El punto central de la muestra lo ocupa Liberación (1963), un mural que siempre me parece vibrante, que parece latir desde la pared. La exposición muestra bocetos, apuntes, rastros del proceso creativo que llevaron a esta obra a convertirse en uno de los pilares del muralismo tardío en México. La exposición también nos recuerda que la libertad no se grita, se construye con líneas, con formas, con paciencia.
Luego viene la historia, o más bien, su visión de la historia. Obras como Nuestros abuelos y Los Teocalis III nos devuelven una interpretación que no es puramente didáctica ni nacionalista: es poética. La fusión de culturas no es presentada como conflicto, sino como una raíz común que se bifurca en múltiples formas de resistencia, de belleza, de identidad.
La última parte de la exposición es tal vez la más íntima y reveladora. Aquí el artista parece hablar directamente de la conciencia, del universo, del lenguaje, de lo invisible que nos habita. Obras como El poder de la palabra o Microcosmos y Macrocosmos son casi meditaciones visuales. Aquí no hay historia ni patria, sino existencia. Y ese tránsito de lo colectivo a lo personal es una de las virtudes más profundas de la muestra.
Jorge González Camarena no fue un artista que se limitara a representar su tiempo: lo interrogó, lo reimaginó y lo propuso desde múltiples frentes. Fue muralista, sí, pero también escultor, ilustrador, pensador visual y compositor musical. Su trabajo no está marcado por un estilo estático, sino por una búsqueda constante que se movía entre lo ancestral y lo contemporáneo, entre lo nacional y lo universal. Con una ética del hacer profundamente comprometida con la educación y el arte público, Camarena fue parte de una generación que creyó en el poder de la imagen para transformar. Su legado no está solo en sus murales o pinturas, sino en la forma en que articuló una visión de mundo donde la belleza, el conocimiento y la justicia podían convivir.
La visita a esta exposición fue también el cierre simbólico de nuestro curso de composición visual. Recorrer las salas de Bellas Artes permitió que las asistentes pudieran poner en práctica lo aprendido, observando directamente cómo la geometría, el ritmo, el uso del color y el equilibrio operan más allá de lo académico. En la obra de González Camarena, la composición no es un mero orden de elementos: es una herramienta de pensamiento, un puente entre lo sensible y lo inteligible. Las participantes pudieron experimentar, de primera mano, cómo una imagen bien construida no sólo se ve, se lee; y cómo la composición, lejos de ser una fórmula, es una forma de escuchar al mundo. Camarena es un caso ejemplar para estos fines, pues su famoso “cuadratismo” no es solo una técnica, sino una actitud estructural que organiza la visión para generar sentido.

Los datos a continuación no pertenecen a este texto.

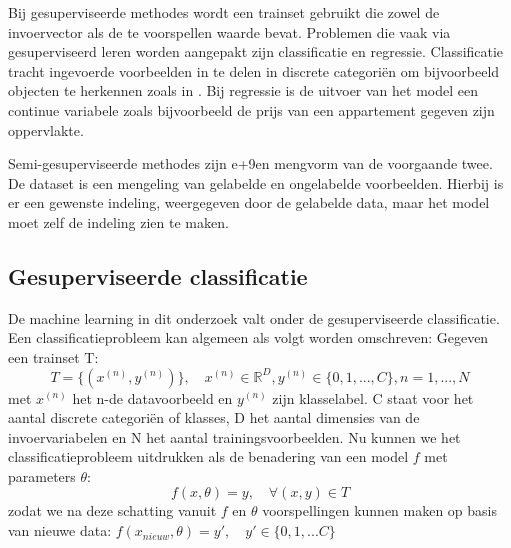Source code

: \npar Bij gesuperviseerde methodes wordt een trainset gebruikt die zowel de invoervector als de te voorspellen waarde bevat. Problemen die vaak via gesuperviseerd leren worden aangepakt zijn classificatie en regressie. Classificatie tracht ingevoerde voorbeelden in te delen in discrete categori\"en om bijvoorbeeld objecten te herkennen zoals in \cite{cnn-krizhevsky}. Bij regressie is de uitvoer van het model een continue variabele zoals bijvoorbeeld de prijs van een appartement gegeven zijn oppervlakte.

\npar Semi-gesuperviseerde methodes zijn e+9en mengvorm van de voorgaande twee. De dataset is een mengeling van gelabelde en ongelabelde voorbeelden. Hierbij is er een gewenste indeling, weergegeven door de gelabelde data, maar het model moet zelf de indeling zien te maken.


\subsection{Gesuperviseerde classificatie}

\npar De machine learning in dit onderzoek valt onder de gesuperviseerde classificatie. Een classificatieprobleem kan algemeen als volgt worden omschreven:
\npar Gegeven een trainset T:
\begin{equation}
T = \{ ( x^{(n)}, y^{(n)})\},\quad x^{(n)}\in\mathbb{R}^D, y^{(n)}\in\{0,1,...,C\}, n=1,...,N
\end{equation}
met $x^{(n)}$ het n-de datavoorbeeld en $y^{(n)}$ zijn klasselabel. C staat voor het aantal discrete categori\"en of klasses, D het aantal dimensies van de invoervariabelen en N het aantal trainingsvoorbeelden. Nu kunnen we het classificatieprobleem uitdrukken als de benadering van een model $f$ met parameters $\theta$:
\begin{equation}\label{eq:classifier}
f(x,\theta) = y,\quad\forall(x,y) \in T
\end{equation}
zodat we na deze schatting vanuit $f$ en $\theta$ voorspellingen kunnen maken op basis van nieuwe data: $f(x_{nieuw},\theta)=y', \quad y' \in\{0,1,...C\}$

Ahora bien, salí del museo con una pregunta. ¿Y su obra publicitaria? ¿Dónde quedó esa faceta que lo acercó a otro tipo de público, que supo traducir los ideales en imágenes para todos, que acompañó al México moderno desde las paredes hasta los envases? Esa ausencia no opaca la exposición, pero sí la vuelve parcial. Tal vez porque aún hoy se sigue subestimando el valor estético, simbólico y político de lo popular.
La utopía inacabada no es sólo el título de una exposición, sino un espejo de nuestro presente. Porque lo que González Camarena nos deja no es un legado cerrado, sino una invitación abierta: a mirar con otros ojos, a imaginar sin cinismo, a crear sin miedo. No se necesita ser experto en arte para sentirlo. Basta con entrar despacio, dejar que las imágenes respiren, y escucharlas. Ellas hablan. Nos susurran lo que alguna vez fuimos capaces de soñar.
Y quizá, sólo quizá, todavía lo somos.